El robot y el funcionario

La ideología marxistacuartelaria niega la diversidad, las contradicciones, aborrece la flexibilidad en el mundo laboral, se opone a que unos puedan elegir un empleo, porque se trabaja menos, y otros porque se gana más, y para resumir y no dar más la lata, sueñan en una URSS apaciguada y reconciliada consigo misma, en la que todos los trabajadores serían funcionarios.

Estaba en Bustarviejo con un equipo de la televisión francesa para rodar un reportaje sobre España, varios meses después del “tejerazo” de febrero 81, (bueno, estuvimos sobre todo en Madrid y Barcelona), y me llamó la atención la cantidad de bancos que había, cuatro o cinco, en una aldea tan chica. José Luis Leal, protagonista de la emisión (con nuestros amigos Julia Escobar y Joaquín Puig), a quien había conocido en París, me explicó que cuando los ordenadores se instalaron masivamente en los bancos, como en otras empresas, sobraron empleados, y ante la imposibilidad legal de despedir, los ejecutivos encontraron una solución, que Leal consideraba inteligente: la de multiplicar las agencias bancarias por doquier, así no se despedía a nadie, pero nadie se quedaba de brazos cruzados mirando cómo trabajaban los ordenadores.
 
Pensé en esa imposibilidad legal de despedir, vestigio de la ideología nacionalsindialista de la Falange (no quedaba mucho de aquello en los últimos años de la dictadura), cuando en Francia la izquierda, y sobre todo el raquítico PCF, propusieron lo mismo ante la racha de despidos: votar una ley que los prohibiera. Cuando decía a mis amigos franceses que era una ley franquista, se quedaban boquiabiertos. Según su visión de la dictadura, los patronos no sólo tenían derecho a despedir, sino a lapidar, cortar las manos, encarcelar, fusilar, enviar a la hoguera, y lo que se les antojara, a sus obreros. Lo cual no les impedía ir masivamente de vacaciones a ese infierno. En Francia no se votó esa “ley franquista” (un aquelarre económico), pero el Gobierno Jospin adoptó una serie de decretos para poner trabas burocráticas a dichos despidos. Pero nadie, absolutamente nadie, ni entonces, ni nunca, habló de una de las causas fundamentales de esa transformación del mundo laboral y de los sistemas de producción: las máquinas, los robots, los ordenadores, la automación.

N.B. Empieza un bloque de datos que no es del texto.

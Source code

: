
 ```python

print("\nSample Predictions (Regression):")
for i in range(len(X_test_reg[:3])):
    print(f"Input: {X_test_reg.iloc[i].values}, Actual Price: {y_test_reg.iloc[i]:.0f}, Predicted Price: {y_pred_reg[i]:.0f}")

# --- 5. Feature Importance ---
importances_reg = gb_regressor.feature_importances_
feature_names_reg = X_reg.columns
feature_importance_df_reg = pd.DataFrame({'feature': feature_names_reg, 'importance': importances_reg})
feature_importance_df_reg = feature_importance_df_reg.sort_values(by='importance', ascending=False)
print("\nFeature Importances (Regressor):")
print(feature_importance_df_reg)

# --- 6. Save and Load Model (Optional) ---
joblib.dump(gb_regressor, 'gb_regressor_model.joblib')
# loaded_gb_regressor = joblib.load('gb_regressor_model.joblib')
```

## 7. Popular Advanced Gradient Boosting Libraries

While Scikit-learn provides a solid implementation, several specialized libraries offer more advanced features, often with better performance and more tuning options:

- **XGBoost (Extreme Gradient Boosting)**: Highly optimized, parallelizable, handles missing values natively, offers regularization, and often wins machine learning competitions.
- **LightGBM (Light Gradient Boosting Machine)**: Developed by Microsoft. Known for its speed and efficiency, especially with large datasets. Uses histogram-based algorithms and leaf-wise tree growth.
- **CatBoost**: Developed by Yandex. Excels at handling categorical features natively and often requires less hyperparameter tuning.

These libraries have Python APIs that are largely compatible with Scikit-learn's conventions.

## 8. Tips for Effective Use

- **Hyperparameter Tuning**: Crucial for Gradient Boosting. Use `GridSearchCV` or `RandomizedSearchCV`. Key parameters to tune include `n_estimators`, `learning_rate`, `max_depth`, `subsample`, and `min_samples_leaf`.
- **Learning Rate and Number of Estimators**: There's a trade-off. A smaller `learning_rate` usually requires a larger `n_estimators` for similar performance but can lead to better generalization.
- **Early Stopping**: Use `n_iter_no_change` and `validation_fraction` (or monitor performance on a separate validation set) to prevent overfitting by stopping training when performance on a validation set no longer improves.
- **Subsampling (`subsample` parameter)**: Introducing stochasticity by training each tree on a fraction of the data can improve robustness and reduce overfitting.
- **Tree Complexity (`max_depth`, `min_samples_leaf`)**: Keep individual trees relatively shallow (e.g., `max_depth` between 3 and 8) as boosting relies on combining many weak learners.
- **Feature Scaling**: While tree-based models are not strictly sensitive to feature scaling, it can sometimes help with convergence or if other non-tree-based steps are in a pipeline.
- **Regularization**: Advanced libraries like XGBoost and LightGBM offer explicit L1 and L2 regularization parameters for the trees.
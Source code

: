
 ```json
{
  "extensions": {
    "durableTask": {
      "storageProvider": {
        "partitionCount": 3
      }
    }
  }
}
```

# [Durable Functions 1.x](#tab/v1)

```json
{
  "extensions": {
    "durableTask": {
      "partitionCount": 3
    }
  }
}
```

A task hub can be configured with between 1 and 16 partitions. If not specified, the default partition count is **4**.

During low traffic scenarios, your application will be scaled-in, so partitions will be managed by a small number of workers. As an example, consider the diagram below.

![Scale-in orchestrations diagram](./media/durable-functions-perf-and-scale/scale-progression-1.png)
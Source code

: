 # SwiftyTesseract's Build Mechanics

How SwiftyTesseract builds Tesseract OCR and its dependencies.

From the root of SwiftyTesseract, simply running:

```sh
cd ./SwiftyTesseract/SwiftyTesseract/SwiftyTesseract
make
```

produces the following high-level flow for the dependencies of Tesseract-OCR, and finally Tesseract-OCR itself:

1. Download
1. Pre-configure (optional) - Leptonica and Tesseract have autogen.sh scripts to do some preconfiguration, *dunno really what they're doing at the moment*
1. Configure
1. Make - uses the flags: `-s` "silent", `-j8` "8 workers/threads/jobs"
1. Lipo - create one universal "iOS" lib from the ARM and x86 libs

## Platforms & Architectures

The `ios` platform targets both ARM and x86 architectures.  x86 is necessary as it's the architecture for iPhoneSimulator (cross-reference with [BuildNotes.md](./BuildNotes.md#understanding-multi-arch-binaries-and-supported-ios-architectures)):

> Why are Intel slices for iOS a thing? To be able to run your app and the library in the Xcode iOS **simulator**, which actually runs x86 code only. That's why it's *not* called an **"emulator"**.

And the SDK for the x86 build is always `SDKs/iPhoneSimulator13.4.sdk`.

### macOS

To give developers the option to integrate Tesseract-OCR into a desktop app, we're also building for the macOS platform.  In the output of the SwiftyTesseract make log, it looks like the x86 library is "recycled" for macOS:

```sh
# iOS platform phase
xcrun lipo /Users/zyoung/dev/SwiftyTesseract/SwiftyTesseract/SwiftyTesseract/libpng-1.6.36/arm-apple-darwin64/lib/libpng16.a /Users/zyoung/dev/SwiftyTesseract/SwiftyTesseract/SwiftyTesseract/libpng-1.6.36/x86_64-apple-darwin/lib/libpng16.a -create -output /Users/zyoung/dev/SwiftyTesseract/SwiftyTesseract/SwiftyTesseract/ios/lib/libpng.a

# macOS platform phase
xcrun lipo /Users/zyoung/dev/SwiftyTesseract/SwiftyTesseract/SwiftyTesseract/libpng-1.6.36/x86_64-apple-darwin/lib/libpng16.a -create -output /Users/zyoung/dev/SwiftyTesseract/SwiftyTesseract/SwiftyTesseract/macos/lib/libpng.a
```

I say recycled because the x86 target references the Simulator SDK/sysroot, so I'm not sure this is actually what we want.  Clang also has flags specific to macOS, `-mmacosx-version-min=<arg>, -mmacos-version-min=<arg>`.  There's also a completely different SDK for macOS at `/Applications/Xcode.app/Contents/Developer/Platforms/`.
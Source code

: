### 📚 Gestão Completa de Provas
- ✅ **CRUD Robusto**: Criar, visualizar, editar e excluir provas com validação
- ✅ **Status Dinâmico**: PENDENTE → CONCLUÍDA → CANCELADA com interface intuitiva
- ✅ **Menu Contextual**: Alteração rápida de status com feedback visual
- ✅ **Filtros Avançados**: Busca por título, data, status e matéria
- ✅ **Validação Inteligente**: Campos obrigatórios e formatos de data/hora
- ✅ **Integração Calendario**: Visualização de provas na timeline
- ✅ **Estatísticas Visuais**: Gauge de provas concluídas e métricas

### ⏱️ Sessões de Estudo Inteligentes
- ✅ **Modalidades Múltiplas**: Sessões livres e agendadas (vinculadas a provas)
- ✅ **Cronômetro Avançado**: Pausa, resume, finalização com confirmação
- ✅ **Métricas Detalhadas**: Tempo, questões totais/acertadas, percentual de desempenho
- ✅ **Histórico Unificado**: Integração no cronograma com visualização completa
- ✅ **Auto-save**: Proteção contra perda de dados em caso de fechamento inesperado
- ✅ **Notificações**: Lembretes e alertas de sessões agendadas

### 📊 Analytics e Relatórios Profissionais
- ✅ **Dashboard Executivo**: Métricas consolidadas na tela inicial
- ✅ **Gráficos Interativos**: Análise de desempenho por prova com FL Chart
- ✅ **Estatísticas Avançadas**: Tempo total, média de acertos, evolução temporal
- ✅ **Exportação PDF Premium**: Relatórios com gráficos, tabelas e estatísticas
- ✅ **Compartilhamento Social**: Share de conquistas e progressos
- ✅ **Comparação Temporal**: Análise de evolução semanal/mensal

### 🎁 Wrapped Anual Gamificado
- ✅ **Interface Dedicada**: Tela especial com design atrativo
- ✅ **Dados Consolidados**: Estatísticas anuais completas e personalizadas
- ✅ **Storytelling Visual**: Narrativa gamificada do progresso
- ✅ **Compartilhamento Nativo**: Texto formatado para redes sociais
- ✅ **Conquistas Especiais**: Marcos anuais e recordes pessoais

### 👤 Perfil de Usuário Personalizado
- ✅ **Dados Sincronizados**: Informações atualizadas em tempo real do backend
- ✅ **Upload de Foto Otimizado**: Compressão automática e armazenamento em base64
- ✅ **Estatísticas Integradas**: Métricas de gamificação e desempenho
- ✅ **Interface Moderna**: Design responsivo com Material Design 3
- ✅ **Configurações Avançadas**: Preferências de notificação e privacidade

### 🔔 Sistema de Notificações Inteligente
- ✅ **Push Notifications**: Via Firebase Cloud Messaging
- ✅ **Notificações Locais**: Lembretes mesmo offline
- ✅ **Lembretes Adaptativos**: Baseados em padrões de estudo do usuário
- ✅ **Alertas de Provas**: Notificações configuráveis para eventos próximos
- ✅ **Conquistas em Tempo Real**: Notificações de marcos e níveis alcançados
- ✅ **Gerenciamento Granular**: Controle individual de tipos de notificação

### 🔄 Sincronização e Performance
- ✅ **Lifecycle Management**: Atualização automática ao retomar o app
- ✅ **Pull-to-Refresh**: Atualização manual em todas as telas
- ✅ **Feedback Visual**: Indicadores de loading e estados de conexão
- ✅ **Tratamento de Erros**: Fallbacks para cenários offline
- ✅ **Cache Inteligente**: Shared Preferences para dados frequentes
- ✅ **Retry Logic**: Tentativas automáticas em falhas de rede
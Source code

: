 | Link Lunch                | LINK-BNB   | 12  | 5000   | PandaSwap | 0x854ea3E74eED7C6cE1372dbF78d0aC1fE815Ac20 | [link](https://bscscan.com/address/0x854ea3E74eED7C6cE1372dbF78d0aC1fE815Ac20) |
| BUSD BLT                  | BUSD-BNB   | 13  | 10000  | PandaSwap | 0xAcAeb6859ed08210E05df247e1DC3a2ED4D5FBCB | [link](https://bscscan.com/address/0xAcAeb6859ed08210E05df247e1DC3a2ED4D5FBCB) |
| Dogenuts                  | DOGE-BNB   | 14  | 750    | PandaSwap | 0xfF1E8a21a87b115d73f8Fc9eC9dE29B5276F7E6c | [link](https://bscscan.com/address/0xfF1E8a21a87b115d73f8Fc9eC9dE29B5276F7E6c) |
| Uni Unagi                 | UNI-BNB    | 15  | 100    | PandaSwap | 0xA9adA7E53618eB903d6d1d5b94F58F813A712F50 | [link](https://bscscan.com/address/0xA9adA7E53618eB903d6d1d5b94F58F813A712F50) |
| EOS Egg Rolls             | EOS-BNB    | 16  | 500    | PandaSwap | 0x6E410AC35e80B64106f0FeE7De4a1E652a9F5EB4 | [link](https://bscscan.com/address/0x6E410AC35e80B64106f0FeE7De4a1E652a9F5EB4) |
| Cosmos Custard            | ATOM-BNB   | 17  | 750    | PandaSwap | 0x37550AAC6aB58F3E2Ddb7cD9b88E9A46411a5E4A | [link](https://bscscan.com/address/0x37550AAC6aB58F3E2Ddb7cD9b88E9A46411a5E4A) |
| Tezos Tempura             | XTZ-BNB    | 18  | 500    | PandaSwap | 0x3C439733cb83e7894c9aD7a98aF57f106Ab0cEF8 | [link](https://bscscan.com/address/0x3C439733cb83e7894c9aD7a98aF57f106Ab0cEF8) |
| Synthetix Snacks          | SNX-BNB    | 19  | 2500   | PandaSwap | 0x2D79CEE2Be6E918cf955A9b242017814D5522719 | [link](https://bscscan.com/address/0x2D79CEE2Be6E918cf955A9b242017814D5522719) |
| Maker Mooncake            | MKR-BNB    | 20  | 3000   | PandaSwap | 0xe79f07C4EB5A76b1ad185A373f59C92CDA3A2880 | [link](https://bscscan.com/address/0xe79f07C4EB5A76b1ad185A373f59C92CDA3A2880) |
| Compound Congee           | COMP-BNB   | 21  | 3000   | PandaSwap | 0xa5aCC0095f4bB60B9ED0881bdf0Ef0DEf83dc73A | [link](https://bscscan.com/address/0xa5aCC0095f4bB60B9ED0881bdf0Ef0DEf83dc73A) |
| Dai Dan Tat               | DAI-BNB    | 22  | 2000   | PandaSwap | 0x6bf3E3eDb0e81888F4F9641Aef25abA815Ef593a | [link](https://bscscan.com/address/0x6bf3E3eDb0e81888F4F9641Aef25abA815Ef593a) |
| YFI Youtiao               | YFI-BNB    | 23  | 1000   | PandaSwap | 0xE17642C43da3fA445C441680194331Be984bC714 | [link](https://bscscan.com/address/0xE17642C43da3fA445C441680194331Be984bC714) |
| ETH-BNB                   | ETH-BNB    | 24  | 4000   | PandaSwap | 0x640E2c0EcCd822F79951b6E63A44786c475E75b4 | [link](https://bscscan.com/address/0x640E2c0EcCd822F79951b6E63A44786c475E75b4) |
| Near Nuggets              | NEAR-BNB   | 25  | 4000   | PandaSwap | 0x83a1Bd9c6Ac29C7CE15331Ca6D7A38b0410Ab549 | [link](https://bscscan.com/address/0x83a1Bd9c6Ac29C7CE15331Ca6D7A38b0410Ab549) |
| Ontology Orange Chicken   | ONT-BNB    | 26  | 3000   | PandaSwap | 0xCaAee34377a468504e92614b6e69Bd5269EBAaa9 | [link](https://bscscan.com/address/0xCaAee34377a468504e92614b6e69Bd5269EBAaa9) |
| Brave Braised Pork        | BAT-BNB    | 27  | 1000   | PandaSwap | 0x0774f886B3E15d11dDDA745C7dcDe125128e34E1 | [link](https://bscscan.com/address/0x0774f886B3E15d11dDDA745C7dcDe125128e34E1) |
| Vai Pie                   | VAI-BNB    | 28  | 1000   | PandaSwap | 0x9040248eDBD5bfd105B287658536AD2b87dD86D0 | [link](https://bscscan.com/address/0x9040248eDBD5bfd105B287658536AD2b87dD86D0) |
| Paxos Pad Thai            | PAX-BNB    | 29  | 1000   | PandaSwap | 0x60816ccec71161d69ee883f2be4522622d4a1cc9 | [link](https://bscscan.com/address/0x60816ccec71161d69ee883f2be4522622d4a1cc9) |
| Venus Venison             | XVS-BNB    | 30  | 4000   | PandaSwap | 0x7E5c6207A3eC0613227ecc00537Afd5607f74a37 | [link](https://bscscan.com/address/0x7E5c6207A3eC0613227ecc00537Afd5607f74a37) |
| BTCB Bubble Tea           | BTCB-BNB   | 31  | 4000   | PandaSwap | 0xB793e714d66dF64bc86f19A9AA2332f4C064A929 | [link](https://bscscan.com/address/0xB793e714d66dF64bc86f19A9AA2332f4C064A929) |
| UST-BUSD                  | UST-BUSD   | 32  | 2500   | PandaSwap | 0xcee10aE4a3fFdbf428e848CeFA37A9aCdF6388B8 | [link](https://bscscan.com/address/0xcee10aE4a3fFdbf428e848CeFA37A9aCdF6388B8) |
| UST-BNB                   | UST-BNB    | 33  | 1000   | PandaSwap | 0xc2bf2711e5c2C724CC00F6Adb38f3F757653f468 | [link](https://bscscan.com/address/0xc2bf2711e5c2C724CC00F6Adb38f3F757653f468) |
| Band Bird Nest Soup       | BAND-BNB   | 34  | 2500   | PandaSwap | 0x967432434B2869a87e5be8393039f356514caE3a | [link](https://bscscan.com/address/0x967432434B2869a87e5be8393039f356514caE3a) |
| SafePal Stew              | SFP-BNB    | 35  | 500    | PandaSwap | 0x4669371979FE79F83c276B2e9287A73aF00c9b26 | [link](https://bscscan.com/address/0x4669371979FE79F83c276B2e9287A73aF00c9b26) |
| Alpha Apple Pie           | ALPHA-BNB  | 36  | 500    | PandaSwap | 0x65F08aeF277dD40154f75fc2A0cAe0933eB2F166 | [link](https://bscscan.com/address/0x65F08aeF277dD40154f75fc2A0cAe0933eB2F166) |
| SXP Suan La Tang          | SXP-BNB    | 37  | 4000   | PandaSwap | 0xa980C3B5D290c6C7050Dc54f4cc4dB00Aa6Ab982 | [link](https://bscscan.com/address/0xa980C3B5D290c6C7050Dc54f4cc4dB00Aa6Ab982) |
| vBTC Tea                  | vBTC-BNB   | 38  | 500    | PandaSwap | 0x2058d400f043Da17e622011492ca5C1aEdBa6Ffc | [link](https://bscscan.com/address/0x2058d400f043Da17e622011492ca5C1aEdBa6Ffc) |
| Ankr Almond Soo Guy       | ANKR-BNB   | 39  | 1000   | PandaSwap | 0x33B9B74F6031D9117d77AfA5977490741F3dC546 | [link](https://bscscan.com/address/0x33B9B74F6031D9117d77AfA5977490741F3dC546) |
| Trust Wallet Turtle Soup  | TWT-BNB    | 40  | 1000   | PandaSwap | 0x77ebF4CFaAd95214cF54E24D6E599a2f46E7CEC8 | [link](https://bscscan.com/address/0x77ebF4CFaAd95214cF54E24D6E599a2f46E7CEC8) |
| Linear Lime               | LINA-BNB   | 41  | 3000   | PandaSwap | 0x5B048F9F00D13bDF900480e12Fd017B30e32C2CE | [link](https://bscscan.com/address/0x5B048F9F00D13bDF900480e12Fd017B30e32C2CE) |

La modernidad, en suma.
 
Hace 40 años, cuando en USA y Japón, por ejemplo, los robots ya habían sustituido a la mano de obra en las cadenas de la industria de automóviles, en Francia, los patronos de esa misma industria prefirieron ir a contratar mano de obra barata en Marruecos. Pero la eficacia del robot se impuso, y la competitividad en el mercado mundial exigió la introducción del robot, con retraso, en la industria del automóvil francesa. Y despidieron, no a ocho mil o a diez mil sino a cientos de miles de trabajadores. Más hubiera valido no ir a Marruecos. Cuando hace pocos años se armó cierto revuelo en torno a la ley “franquista”, esto se debía a los “planes sociales” (así se califican hipócritamente los despidos) de Michelin y Danone, y fue por los mismos motivos: las máquinas se sustituyen por las personas en estos dos casos, como en muchos más. Michelin encontró una coartada instalando una fábrica moderna, automática, en España, en la región de Valencia, para evitar los líos sociales en Francia, y Danone, pese a un grotesco intento fallido de boicot de sus yogures y otros productos, permaneció firme, aunque claro, no se atrevió a despedir a todos los que técnicamente podía despedir, lo cual hubiera aumentado su rentabilidad.
 
Hablo sobre todo de Francia porque creo que conozco la situación un poco mejor, pero los mismos problemas. ¿De qué se trata? Pues es bien sencillo: los robots, los ordenadores, las máquinas en general, las nuevas tecnologías, todas estas fantásticas invenciones, más o menos recientes, aumentan considerablemente y abaratan la producción en infinidad de sectores, pero crean paro, es obvio. Lo que sociológicamente me parece tan curioso como peligroso es esta “ley de silencio” que domina por doquier, como si negando o silenciando un problema pudiera este desaparecer, pues no, sólo crea malestar y tensiones socales. Y la demagogia populista afirma: si los patronos despiden es porque son malos, y sanseacabó. Pero, contradictoriamente, es lógico que en países con fuerte paro, las autoridades, los sindicatos, los empresarios, intenten evitar que aumente demasiado, no sólo por caridad o solidaridad, sino porque un paro elevado cuesta muchísimo a la sociedad. En Francia, que no es uno de los países más tecnológicamente desarrollados del mundo, el paro alcanza el diez por ciento de la población “activa” (es un decir), pero en Reino Unido es del tres por ciento, y en Holanda sólo un poquitín más. Estas diferencias notables se deben a diversas causas y medidas económicas, y no únicamente, como se ha dicho, a la obligación para el parado de aceptar uno de los tres o cinco empleos que se le proponen, según los países, y que de no hacerlo se le suprimiría el subsidio. Sencillamente, para ofrecer empleos tiene que haberlos, una economía muerta no ofrece nada.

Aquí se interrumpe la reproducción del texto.